A slash for cash bid on affordable homes to be built in a Honiton development has been given the go-ahead.

Last year, Baker Estates submitted proposals to vary a requirement for affordable housing and other obligations in a Section 106 agreement regarding a 300-home development at Hayne Lane, between Honiton and Gittisham.

Outline planning permission was granted to the scheme in 2015, subject to the provision of 40 per cent on-site affordable housing and other agreements.

However, in a report submitted to East Devon District Council’s development management committee, Baker Estates said it believed it would successfully argue a need for 25 per cent affordable housing if a new outline application was submitted.

As such, the housebuilder proposed to vary the agreement to offer 31 per cent affordable housing, an off-site contribution of £500,000 and other financial incentives.

Speaking for the proposals at the council’s planning meeting this afternoon (Tuesday), Baker Estates’ development director Graham Hutton said approval of the changes would be the right decision and offer a ‘better outcome for all concerned’.

Mr Hutton added: “Part of our proposal is the importance of respecting the adopted policy of your Local Plan.

“Your Local Plan policy for the site included 25 per cent affordable – our proposal before you today is to deliver more than the policy of 25 per cent.

“We propose the minimum of 90 affordable homes on the site, which equates to 31 per cent.”

The original outline application was approved in 2015, at a time when the council could not demonstrate a five-year supply of housing land, and when 40 per cent affordable housing provision was being secured across the district.

The adopted Local Plan post-dates the outline consent, and did not include the site within the Built-Up Area Boundary (BUAB) for Honiton.

A strategy in the Local Plan states that sites that fall within Honiton’s BUAB are subject to the provision of 25 per cent affordable housing.

Sites that fall outside of it are subject to the provision of 50 per cent affordable housing.

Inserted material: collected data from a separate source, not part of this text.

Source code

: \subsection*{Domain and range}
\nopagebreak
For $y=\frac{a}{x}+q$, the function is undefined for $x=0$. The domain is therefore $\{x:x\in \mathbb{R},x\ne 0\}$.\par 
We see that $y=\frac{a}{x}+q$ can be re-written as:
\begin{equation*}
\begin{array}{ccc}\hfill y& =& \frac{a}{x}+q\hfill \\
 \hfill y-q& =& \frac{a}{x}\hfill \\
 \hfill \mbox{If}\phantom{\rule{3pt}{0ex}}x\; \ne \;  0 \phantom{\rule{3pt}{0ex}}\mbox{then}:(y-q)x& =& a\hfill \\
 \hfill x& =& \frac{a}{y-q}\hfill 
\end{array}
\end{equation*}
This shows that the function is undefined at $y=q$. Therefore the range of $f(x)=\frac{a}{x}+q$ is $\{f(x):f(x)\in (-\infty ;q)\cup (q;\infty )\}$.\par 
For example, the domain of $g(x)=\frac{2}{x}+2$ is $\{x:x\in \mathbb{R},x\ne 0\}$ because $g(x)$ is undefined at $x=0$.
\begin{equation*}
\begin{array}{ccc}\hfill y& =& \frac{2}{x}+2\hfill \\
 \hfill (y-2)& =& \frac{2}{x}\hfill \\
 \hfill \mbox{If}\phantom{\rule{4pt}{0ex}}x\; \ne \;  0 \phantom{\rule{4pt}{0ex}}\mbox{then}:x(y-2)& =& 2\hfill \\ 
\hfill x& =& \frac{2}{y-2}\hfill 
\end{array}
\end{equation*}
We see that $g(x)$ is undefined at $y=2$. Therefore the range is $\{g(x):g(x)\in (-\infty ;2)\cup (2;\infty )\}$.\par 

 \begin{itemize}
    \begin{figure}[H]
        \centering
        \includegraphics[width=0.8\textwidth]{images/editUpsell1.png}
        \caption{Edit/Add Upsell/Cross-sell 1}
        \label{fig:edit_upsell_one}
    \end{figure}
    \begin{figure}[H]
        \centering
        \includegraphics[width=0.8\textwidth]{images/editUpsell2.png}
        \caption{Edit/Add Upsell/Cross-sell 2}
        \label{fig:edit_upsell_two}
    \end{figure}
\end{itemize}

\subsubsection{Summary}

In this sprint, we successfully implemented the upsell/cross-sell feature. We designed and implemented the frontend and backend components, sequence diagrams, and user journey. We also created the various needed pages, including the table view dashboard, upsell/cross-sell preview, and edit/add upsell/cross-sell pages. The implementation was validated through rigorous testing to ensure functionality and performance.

However, one of Baker Estates’ key arguments is the site should be treated as being within the BUAB as it benefits from planning permission for 300 homes, meaning it is ‘illogical’ to treat it as countryside.

Councillor Susie Bond said there is a ‘very strong’ national and local need for affordable housing, especially in Honiton.

She said the variation would result in a net loss of 26 affordable homes in Honiton, adding: “These are 26 families in desperate need of affordable housing who will now have to wait.

“That’s why I am really conflicted on how to vote – it is a question of heart or head.”

Cllr Bond said she would recommend refusal if she thought with her heart, but said if she thought with her head she would vote for recommendation so public money wasn’t wasted on a lengthy council appeal.

The variation was agreed by 13 votes for and one against.

It comes just a day after British Prime Minister Theresa May announced reforms to planning rules in England.

The PM said home ownership was largely unaffordable to those not backed by the ‘bank of mum and dad’.

Mrs May said the National Planning Policy Framework will be overhauled, with one of its key measures to read: ‘ten per cent of homes on major sites should be available for affordable home ownership’.